Data entries
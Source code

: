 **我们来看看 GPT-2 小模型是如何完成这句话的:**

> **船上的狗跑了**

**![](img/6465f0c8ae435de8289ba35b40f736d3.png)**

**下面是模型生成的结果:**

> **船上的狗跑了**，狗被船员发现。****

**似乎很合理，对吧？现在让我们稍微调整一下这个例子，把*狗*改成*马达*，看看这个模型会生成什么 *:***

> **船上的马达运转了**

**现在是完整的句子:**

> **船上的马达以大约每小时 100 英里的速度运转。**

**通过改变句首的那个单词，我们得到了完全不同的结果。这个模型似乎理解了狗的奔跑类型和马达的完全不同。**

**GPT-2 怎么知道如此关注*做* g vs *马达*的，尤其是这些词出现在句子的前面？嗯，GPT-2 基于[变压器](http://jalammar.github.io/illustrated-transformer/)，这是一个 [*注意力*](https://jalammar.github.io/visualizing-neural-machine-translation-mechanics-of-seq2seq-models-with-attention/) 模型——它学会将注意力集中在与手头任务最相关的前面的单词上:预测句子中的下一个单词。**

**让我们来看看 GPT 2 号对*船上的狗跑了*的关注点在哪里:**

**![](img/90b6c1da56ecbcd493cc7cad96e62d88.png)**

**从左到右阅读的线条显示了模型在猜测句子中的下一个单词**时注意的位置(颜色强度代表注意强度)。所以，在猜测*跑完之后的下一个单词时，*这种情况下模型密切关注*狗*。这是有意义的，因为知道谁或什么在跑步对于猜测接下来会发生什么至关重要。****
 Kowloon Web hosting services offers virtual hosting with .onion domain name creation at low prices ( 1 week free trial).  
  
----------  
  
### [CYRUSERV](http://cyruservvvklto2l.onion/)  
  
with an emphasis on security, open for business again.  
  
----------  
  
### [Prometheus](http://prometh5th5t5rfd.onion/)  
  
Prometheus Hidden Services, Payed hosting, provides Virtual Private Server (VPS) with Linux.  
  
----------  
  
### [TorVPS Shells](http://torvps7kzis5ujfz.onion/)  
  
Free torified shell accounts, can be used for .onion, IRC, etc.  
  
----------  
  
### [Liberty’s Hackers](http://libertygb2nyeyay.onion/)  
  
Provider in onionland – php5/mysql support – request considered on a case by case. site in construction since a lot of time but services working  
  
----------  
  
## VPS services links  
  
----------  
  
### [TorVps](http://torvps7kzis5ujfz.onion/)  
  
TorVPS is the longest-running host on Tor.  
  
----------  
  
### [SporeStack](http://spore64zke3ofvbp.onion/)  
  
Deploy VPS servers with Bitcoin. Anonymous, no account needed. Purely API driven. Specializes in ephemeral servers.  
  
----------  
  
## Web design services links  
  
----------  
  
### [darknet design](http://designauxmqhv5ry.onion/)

▶ _Requirement_
Pull every line containing the word "船上的狗跑了" out of the entries above.

▶ _Answer area_
> **船上的狗跑了**
> **船上的狗跑了**，狗被船员发现。****
**让我们来看看 GPT 2 号对*船上的狗跑了*的关注点在哪里:**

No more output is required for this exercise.